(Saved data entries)
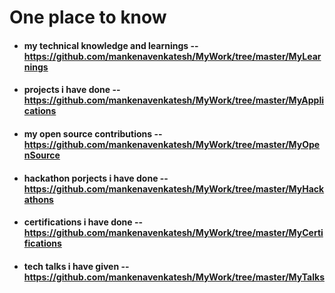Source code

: # One place to know
- #### my technical knowledge and learnings -- https://github.com/mankenavenkatesh/MyWork/tree/master/MyLearnings
- #### projects i have done -- https://github.com/mankenavenkatesh/MyWork/tree/master/MyApplications
- #### my open source contributions -- https://github.com/mankenavenkatesh/MyWork/tree/master/MyOpenSource
- #### hackathon porjects i have done -- https://github.com/mankenavenkatesh/MyWork/tree/master/MyHackathons
- #### certifications i have done -- https://github.com/mankenavenkatesh/MyWork/tree/master/MyCertifications
- #### tech talks i have given -- https://github.com/mankenavenkatesh/MyWork/tree/master/MyTalks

*About this exercise*. From the records above, extract exactly and only the lines that begin at the line with "- #### my technical" and stop after the line with "- #### my open".

*Expected output*.
- #### my technical knowledge and learnings -- https://github.com/mankenavenkatesh/MyWork/tree/master/MyLearnings
- #### projects i have done -- https://github.com/mankenavenkatesh/MyWork/tree/master/MyApplications
- #### my open source contributions -- https://github.com/mankenavenkatesh/MyWork/tree/master/MyOpenSource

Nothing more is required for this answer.